CNN TÜRK Ankara temsilcisi Dicle Canova canlı yayında şu ifadeleri kullandı:
Dışişleri’nde ABD büyükelçisinde neler söylendi? Sıcak saatler yaşandı yoğun bir trafik vardı. Ama öncesinde o ‘eğer’li açıklama, ‘eğer’li başsağlığı Ankara’da Türkiye’nin sözlerine güven duyulmuyor mu soru işaretini getirdi ki bu ikili ilişkilerde derin bir kırılmaya sebep verilecek bir açıklama olarak değerlendiriliyordu ki.
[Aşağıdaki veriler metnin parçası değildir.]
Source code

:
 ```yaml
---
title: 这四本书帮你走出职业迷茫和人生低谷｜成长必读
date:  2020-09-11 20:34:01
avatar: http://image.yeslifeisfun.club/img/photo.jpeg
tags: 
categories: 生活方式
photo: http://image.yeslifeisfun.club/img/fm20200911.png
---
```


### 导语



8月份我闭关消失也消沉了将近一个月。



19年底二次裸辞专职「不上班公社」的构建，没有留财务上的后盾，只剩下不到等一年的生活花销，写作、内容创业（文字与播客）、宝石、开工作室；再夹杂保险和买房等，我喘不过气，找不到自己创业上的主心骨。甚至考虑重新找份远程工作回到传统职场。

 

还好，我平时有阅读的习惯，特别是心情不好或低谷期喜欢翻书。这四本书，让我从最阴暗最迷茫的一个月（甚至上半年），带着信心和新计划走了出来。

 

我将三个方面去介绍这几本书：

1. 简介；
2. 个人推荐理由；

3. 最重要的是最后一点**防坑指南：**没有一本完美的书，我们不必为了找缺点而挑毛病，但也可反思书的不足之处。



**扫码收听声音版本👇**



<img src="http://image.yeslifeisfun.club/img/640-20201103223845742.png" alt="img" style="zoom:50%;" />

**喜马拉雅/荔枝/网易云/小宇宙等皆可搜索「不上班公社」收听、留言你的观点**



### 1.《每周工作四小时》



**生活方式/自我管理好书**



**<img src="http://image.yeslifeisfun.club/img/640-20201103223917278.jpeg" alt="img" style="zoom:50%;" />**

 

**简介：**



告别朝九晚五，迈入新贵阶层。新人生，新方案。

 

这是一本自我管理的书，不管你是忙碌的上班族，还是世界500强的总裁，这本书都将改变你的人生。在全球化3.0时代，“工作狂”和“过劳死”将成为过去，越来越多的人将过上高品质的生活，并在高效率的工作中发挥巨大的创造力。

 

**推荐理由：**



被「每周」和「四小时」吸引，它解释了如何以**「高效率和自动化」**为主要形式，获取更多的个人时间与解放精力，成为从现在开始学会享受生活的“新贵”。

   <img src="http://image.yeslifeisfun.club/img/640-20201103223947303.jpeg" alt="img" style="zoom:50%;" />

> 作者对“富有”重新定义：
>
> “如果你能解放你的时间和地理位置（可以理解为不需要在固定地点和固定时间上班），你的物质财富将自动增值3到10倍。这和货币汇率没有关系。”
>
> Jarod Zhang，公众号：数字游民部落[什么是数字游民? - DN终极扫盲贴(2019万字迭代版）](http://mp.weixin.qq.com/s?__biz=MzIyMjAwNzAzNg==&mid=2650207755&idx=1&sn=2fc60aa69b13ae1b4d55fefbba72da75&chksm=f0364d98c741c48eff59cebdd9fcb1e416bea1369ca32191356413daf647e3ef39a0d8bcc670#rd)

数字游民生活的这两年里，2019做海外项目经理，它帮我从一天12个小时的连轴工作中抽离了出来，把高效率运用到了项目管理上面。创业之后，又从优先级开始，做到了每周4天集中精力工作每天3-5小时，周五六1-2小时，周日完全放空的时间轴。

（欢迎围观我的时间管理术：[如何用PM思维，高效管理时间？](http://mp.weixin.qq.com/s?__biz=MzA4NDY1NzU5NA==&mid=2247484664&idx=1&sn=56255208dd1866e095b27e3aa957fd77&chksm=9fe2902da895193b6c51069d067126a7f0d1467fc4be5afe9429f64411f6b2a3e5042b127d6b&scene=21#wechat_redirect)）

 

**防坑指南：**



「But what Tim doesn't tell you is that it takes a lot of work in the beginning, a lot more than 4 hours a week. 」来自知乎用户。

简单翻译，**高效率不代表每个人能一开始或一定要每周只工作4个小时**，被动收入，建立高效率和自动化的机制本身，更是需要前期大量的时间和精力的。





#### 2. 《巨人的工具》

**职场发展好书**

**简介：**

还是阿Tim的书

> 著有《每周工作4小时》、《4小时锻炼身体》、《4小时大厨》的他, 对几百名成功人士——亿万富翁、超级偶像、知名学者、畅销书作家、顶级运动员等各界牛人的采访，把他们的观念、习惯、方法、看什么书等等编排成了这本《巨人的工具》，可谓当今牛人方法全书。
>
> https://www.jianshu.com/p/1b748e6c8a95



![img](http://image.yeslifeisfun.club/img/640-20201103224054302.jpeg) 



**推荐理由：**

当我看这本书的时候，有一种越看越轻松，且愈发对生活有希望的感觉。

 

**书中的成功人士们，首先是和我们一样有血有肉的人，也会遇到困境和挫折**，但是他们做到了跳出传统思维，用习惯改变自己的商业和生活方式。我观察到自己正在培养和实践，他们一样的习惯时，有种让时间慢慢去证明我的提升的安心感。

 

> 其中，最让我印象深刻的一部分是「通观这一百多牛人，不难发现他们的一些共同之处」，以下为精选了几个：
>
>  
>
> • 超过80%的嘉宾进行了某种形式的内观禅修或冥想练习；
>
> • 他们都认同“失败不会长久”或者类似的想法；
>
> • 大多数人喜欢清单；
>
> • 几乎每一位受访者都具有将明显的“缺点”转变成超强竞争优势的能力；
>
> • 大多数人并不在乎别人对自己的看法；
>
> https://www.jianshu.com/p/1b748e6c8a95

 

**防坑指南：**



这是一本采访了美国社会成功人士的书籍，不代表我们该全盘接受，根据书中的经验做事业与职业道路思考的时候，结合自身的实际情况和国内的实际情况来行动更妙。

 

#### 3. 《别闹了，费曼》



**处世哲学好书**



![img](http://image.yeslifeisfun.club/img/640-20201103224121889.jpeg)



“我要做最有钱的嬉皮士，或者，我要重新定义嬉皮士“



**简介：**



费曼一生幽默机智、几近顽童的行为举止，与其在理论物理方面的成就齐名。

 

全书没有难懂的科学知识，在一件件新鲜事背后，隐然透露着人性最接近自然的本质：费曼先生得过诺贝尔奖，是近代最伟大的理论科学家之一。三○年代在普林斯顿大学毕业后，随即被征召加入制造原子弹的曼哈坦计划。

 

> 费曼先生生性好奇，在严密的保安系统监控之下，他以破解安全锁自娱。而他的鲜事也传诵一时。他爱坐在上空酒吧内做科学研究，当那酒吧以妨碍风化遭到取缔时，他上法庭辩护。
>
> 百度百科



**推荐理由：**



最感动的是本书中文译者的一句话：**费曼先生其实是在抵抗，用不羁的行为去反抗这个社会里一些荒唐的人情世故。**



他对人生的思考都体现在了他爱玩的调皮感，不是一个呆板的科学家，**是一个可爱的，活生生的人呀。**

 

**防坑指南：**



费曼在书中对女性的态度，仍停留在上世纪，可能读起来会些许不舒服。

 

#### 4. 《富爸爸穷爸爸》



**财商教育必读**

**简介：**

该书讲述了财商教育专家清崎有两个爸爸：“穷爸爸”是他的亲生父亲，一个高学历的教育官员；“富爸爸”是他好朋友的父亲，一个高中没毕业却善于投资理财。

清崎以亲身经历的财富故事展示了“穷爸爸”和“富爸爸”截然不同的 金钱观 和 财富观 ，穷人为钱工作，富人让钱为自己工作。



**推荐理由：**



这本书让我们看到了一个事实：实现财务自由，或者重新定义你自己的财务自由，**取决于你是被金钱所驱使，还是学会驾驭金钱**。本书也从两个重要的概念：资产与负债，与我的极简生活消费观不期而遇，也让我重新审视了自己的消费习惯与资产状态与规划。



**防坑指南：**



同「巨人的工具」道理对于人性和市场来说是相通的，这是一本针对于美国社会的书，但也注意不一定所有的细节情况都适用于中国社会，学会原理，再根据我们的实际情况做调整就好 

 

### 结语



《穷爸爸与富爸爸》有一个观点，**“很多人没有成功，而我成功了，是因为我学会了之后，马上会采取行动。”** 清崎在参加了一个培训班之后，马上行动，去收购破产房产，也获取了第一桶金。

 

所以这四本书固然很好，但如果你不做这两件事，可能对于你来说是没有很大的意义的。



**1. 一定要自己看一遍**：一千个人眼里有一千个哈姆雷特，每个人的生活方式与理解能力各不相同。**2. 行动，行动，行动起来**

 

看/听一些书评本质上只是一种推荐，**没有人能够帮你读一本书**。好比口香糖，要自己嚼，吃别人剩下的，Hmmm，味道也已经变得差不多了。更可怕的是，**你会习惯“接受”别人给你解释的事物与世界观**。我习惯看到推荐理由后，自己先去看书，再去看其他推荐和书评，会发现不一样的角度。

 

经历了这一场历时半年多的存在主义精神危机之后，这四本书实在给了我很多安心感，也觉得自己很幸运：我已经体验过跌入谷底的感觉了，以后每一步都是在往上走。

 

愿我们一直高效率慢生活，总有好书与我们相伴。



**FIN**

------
Nitekim Cumhurbaşkanı dün ilk olarak NATO müttefikliğine atıfta bulunarak NATO’da bu birlikteliğimiz sürecekse bize samimi davranacaksınız dedi. İşte bu çok önemli bir uyarıydı.
Kırılma noktası...
Bunu açıklamanın ardından ABD büyükelçisi Dışişleri Bakanlığı’na çağırıldı. İşte o çağrının hemen ardından süreç başladı. Aslında görüşeceği muhatabı ABD masası genel müdürü Levent Gümrükçü’ydü. Ama orada bir rastlantı oldu bu da önemli bir kırılma noktasıydı belki bu da bakanlığa girerken eş zamanlı Dışişleri Bakanı Çavuşoğlu da bakanlığa giriş yapıyordu. Ve edindiğim bilgiye göre Dışişleri Bakanı ile ABD Büyükelçisi orada ayaküstü bir sohbet gerçekleştirdiler.
Ve bizzat Dışişleri Bakanı tarafından Büyükelçiye Türkiye’nin duyduğu rahatsızlık da iletildi.
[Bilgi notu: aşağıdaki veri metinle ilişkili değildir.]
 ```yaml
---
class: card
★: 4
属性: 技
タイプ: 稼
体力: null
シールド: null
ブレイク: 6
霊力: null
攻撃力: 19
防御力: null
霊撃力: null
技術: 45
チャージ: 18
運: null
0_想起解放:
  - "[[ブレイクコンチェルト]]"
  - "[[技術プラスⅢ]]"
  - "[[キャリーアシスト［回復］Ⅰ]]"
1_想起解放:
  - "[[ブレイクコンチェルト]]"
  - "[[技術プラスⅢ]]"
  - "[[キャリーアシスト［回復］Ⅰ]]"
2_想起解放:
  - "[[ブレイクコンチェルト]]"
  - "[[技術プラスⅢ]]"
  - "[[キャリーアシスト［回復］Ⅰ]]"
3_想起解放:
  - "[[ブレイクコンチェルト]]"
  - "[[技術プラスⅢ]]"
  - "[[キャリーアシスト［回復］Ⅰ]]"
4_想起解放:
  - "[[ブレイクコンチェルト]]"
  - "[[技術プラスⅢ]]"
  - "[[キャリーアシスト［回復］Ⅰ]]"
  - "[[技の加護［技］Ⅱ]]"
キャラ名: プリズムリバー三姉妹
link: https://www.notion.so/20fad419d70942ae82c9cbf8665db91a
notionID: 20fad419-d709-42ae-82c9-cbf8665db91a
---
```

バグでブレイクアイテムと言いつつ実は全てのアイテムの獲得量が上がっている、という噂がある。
Sonrasında da büyükelçi Levent Gümrükçü ile bir görüşme yaptı ve Ankara o açıklamayı kınadı.
Yapılan açıklamanın zamanlama açısından ve her bakımdan talihsiz ve yanlış olduğu ifade edildi.
Hemen arkasından da iki dışişleri Bakanı telefon görüşmesi gerçekleştirdi. Bu önemliydi aslında bakanlar arası da ilk temastı bir anlamada Biden yönetimi başa geçtikten sonra ABD’nin yaptığı açıklama bu görüşmeden sonra değişti ve işte süreç tersine dönmeye başladı.
Şehitlerden PKK’nın sorumlu olduğu ABD’nin Dışişleri açıklamasına yansıdı. Edindiğim bilgilere göre o görüşmede Çavuşoğlu muhatabına Türkiye’ye güven meselesi bu dedi bunun altını çizdi. Ve en yüksek Türk makamlarından gelen açıklamaların sorgulanması müttefiklik ilişkisine sığmaz ifadelerini kullandı.
Bu mesajların etkili olduğunu anlıyoruz. Nitekim ABD büyükelçisi Savunma Bakanlığı’ndan randevu istedi ve taziyeye gitti. Tabi ki büyükelçinin savunma Bakanlığı’na gittiğinde Dışişleri Bakanlığı’nda hem iki bakanın görüşmesi hem büyükelçiye verilen mesajlar sonrası ABD’nin PKK’nın sorumluğunu kabul etmiş olduğunun altı çiziliyor. Ama bununla yetinilmedi.
Savunma Bakanlığı büyükelçiye delilleri gösterdi. Edindiğim bilgiye göre neydi o deliller. Büyükelçiye şehitlerin otopsi raporları gösterildi. Fotoğrafları gösterildi. Yani PKK’lılar tarafından 13 silahsız kişinin başlarından vurularak infaz edildiği hem adli tıp raporu ifadelerinde hem de fotoğraflarda büyükelçinin önüne konuldu.
Tabi Büyükelçi zaten Dışişleri ayağında talihsiz bir açıklama olduğunu ifade etmişti. bu gelişmelerin ardından o ‘eğer’li başsağlığının yerini PKK bu işten sorumludur ifadeleri aldı. Süreç dışişleri Bakanlığı’nda çözüldü ardından da Savunma Bakanlığı’nda büyükelçinin önüne deliller konuldu.
ABD'nin YPG'ye desteği konuşuldu mu?
Bunu da kaynaklara sordum. Çünkü son zamanlara bu desteğin arttığına da işaret ediyor. Bölgeden gelen haberler. Ancak hem dışişleri hem savunma bakanlığı ayağında büyükelçi nezdinde söylüyorum bu konunun gündeme gelmediği ifade ediliyor. Özellikle Savunma Bakanlığı’na taziye amaçlı bir ziyarette bulunulması nedeniyle bu konunun açılmadığı sadece Gara’daki olay detaylı olarak konuşuldu diye ifade edildi.
Tabi iki Dışişleri Bakanı’nın görüşmesinde elbette ki bu konu gündeme geldi. Zaten PKK konusunda ABD geri adım atmış oldu. YPG ile ilgili bir geri adım adım görülmüyor şu aşamada.